> **WHAT YOU HAVE TO DO**
Among the entries below, which lines include the string "documentclass"? Show each one.

[Dataset records]
________
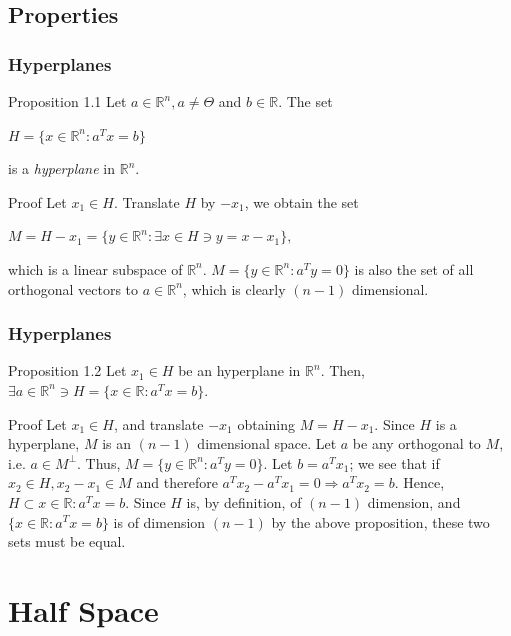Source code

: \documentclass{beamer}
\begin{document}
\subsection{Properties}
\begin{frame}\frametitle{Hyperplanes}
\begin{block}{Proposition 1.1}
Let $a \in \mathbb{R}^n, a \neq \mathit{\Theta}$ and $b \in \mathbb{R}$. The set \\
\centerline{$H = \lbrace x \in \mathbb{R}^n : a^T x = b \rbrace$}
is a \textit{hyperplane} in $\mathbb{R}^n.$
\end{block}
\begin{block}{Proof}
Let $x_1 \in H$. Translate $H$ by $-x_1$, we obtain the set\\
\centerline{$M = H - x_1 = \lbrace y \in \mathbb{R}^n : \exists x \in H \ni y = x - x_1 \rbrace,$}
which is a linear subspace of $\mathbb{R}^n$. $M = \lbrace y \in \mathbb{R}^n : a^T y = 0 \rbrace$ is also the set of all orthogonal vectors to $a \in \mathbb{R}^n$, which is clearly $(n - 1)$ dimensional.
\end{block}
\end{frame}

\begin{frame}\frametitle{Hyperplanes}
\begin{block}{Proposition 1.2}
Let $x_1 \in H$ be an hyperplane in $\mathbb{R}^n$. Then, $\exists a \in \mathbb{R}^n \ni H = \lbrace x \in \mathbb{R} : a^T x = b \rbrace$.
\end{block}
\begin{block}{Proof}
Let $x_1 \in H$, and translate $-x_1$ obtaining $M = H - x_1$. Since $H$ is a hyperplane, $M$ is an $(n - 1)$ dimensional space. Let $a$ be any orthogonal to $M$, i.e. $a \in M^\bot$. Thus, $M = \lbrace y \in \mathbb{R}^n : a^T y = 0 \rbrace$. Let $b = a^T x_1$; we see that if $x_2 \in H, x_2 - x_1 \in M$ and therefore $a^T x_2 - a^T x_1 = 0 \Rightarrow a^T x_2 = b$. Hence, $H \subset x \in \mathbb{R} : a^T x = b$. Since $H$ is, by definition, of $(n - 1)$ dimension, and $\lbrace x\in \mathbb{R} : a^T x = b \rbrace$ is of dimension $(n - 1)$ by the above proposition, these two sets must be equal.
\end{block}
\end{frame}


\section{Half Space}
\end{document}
________
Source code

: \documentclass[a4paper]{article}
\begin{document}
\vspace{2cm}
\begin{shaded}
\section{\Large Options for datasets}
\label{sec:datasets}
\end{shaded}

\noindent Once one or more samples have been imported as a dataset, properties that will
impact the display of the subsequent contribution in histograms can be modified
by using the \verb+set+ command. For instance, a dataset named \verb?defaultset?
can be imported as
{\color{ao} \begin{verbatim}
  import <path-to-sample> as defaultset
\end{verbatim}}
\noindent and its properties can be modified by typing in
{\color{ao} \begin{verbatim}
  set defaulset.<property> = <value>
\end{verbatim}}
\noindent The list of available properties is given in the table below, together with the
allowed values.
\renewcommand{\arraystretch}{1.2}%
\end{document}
________
> **RESPONSE BOX**
: \documentclass{beamer}
: \documentclass[a4paper]{article}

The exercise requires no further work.